„All mein Sehnen geht dahin, noch einmal nach Island zu kommen“

Paul Herrmanns Briefe, ediert von Hans Fix

Von Jan Alexander van NahlRSS-Newsfeed neuer Artikel von Jan Alexander van Nahl

Besprochene Bücher / Literaturhinweise

Briefcorpora namhafter Gelehrter erfreuen sich seit Langem großen Interesses. Zunehmend wohl auch deshalb, weil es sie künftig in solcher Form kaum noch geben wird; allzu schnell ist der Wust an krampfhaft kurzen Nachrichten bei Wechsel der Mail-Adresse oder ähnlichen Anlässen unwiederbringlich dahin. Zumindest den Islandkenner wird freuen, dass Paul Herrmann (1866–1930) ein Jahrhundert früher schrieb. Hans Fix hat die Arbeit auf sich genommen, Herrmanns Briefe aus den Jahren 1903 bis 1924 zusammenzutragen und mit einer Einleitung zu Leben und sozialem Umfeld Herrmanns herauszugeben; Zitate aus den nordischen Sprachen sind erfreulicherweise übersetzt.

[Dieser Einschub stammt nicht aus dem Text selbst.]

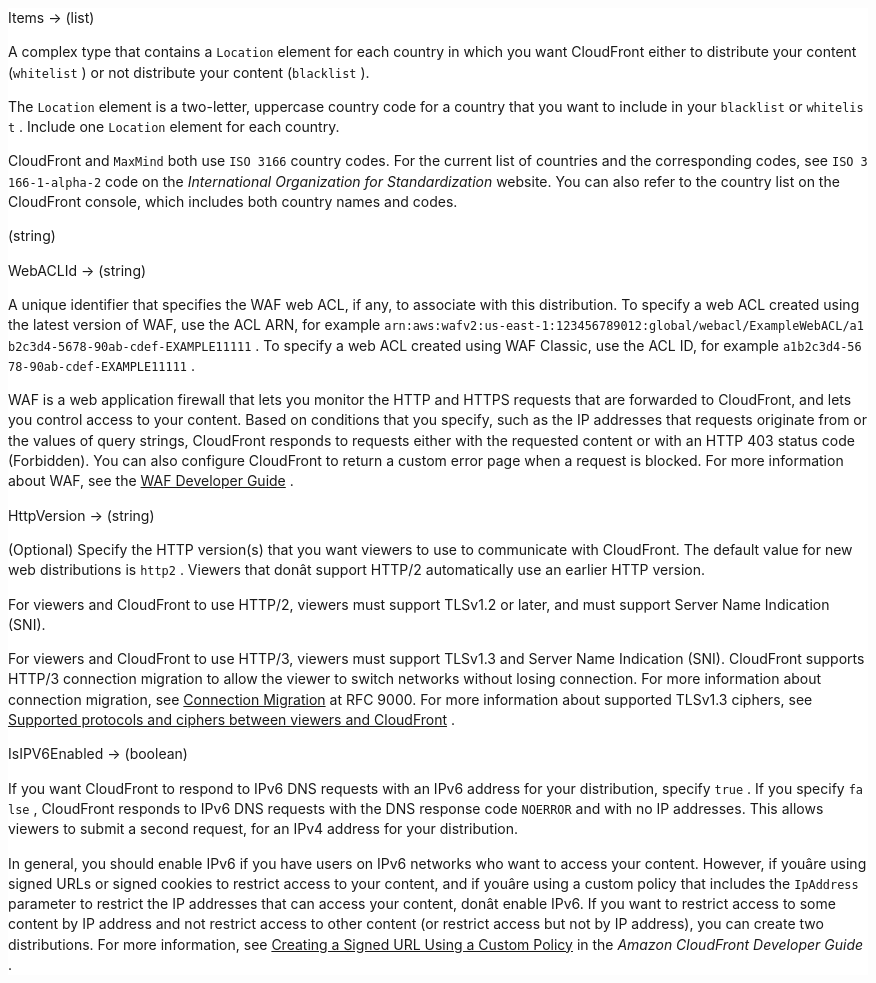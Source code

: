 Items -> (list)

A complex type that contains a `Location` element for each country in which you want CloudFront either to distribute your content (`whitelist` ) or not distribute your content (`blacklist` ).

The `Location` element is a two-letter, uppercase country code for a country that you want to include in your `blacklist` or `whitelist` . Include one `Location` element for each country.

CloudFront and `MaxMind` both use `ISO 3166` country codes. For the current list of countries and the corresponding codes, see `ISO 3166-1-alpha-2` code on the *International Organization for Standardization* website. You can also refer to the country list on the CloudFront console, which includes both country names and codes.

(string)

WebACLId -> (string)

A unique identifier that specifies the WAF web ACL, if any, to associate with this distribution. To specify a web ACL created using the latest version of WAF, use the ACL ARN, for example `arn:aws:wafv2:us-east-1:123456789012:global/webacl/ExampleWebACL/a1b2c3d4-5678-90ab-cdef-EXAMPLE11111` . To specify a web ACL created using WAF Classic, use the ACL ID, for example `a1b2c3d4-5678-90ab-cdef-EXAMPLE11111` .

WAF is a web application firewall that lets you monitor the HTTP and HTTPS requests that are forwarded to CloudFront, and lets you control access to your content. Based on conditions that you specify, such as the IP addresses that requests originate from or the values of query strings, CloudFront responds to requests either with the requested content or with an HTTP 403 status code (Forbidden). You can also configure CloudFront to return a custom error page when a request is blocked. For more information about WAF, see the [WAF Developer Guide](https://docs.aws.amazon.com/waf/latest/developerguide/what-is-aws-waf.html) .

HttpVersion -> (string)

(Optional) Specify the HTTP version(s) that you want viewers to use to communicate with CloudFront. The default value for new web distributions is `http2` . Viewers that donât support HTTP/2 automatically use an earlier HTTP version.

For viewers and CloudFront to use HTTP/2, viewers must support TLSv1.2 or later, and must support Server Name Indication (SNI).

For viewers and CloudFront to use HTTP/3, viewers must support TLSv1.3 and Server Name Indication (SNI). CloudFront supports HTTP/3 connection migration to allow the viewer to switch networks without losing connection. For more information about connection migration, see [Connection Migration](https://www.rfc-editor.org/rfc/rfc9000.html#name-connection-migration) at RFC 9000. For more information about supported TLSv1.3 ciphers, see [Supported protocols and ciphers between viewers and CloudFront](https://docs.aws.amazon.com/AmazonCloudFront/latest/DeveloperGuide/secure-connections-supported-viewer-protocols-ciphers.html) .

IsIPV6Enabled -> (boolean)

If you want CloudFront to respond to IPv6 DNS requests with an IPv6 address for your distribution, specify `true` . If you specify `false` , CloudFront responds to IPv6 DNS requests with the DNS response code `NOERROR` and with no IP addresses. This allows viewers to submit a second request, for an IPv4 address for your distribution.

In general, you should enable IPv6 if you have users on IPv6 networks who want to access your content. However, if youâre using signed URLs or signed cookies to restrict access to your content, and if youâre using a custom policy that includes the `IpAddress` parameter to restrict the IP addresses that can access your content, donât enable IPv6. If you want to restrict access to some content by IP address and not restrict access to other content (or restrict access but not by IP address), you can create two distributions. For more information, see [Creating a Signed URL Using a Custom Policy](https://docs.aws.amazon.com/AmazonCloudFront/latest/DeveloperGuide/private-content-creating-signed-url-custom-policy.html) in the *Amazon CloudFront Developer Guide* .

Neben Wälzern wie der Heuslerschen Briefkorrespondenz nimmt sich der vorliegende Band zugegeben sehr schmal aus. Als Baustein einer Geschichte der Nordischen Philologie ist er willkommen. Herrmann, selbst nie in die Universität integriert, sondern als promovierter Gymnasiallehrer mehr schlecht als recht sein Auskommen sichernd, tauschte sich mit einigen und über einige der namhaftesten Gelehrten seiner Zeit aus. Besonders im Isländer Björn Magnússon Ólsen, erster Rektor der Universität Island, fand er einen bleibenden Freund, aber auch mit Finnur Jónsson oder Andreas Heusler kommunizierte er. Herrmanns unerbittliche Liebenswürdigkeit gegenüber Freunden und Bekannten sowie seine unerschütterliche Hingabe zu Island und dessen Bewohnern verschafften ihm dabei bemerkenswerte Erfolge. Dazu zählen nicht nur seine mehrbändigen Islandberichte, dazu zählt auch die wiederholte, mehr oder weniger großzügige Finanzierung von monatelangen Islandfahrten und nicht zuletzt 1921 der finanzielle Zuschuss zu Herrmanns Saxo Grammaticus-Kommentar von fast 23.000 Mark (in Inflationszeiten).

Deutlich zeigt sich dennoch in Herrmanns Briefen das krasse Auf und Ab seines (vor allem beruflichen) Lebens, das sowohl in stark schwankenden finanziellen Mitteln – „am 17. Nov. [1924] hatten wir kein Geld, um uns Brot zu kaufen, […] soweit habe ich es also in 36 Dienstjahren gebracht!“ – als auch in schwankender fachlicher Anerkennung seinen Ausdruck findet. Da findet man dann etwa von Heusler, Herrmann eigentlich wohlgesonnen, im typischen Duktus die Notiz, er habe an jenem ein wenig das Interesse verloren, „seit er [d.i. Herrmann], bei geschwächter Hirnrinde, in vermehrte Produktion hineingeraten ist“. Objektiver betrachtet, war Herrmann wohl eher durch einen Diabetes angeschlagen, den er sich (für den Nicht-Mediziner vielleicht verwunderlich) offenbar bei einem Sturz vom Pferd auf einer Islandreise zugezogen hatte. Wenn die Folgen dieses Sturzes letztlich Herrmanns frühes Ableben beförderten, so fühlt man sich an den berühmtesten Pferdesturz der altisländischen Sagaliteratur erinnert, den von Gunnar Hámundarson in der Njáls saga, Auslöser einer Reihe tragischer Ereignisse; Herrmann mag es, wer weiß, einen gewissen Trost gespendet haben. Neben wiederholt angedeuteten finanziellen Schwierigkeiten – „ich stehe pekuniär schlechter als ein Kellner oder Kutscher“, wie er Finnur Jónsson bereits 1919 klagt –, trieb vor allem der Zustand der Geisteswissenschaften Herrmann um. Im Rahmen seiner Saxo-Veröffentlichung appelliert er 1921 an Finnur, dass ja nicht das eigene Interesse im Vordergrund stünde, sondern er für die Wissenschaft bettle, „mit der es in Deutschland fürchterlich steht“.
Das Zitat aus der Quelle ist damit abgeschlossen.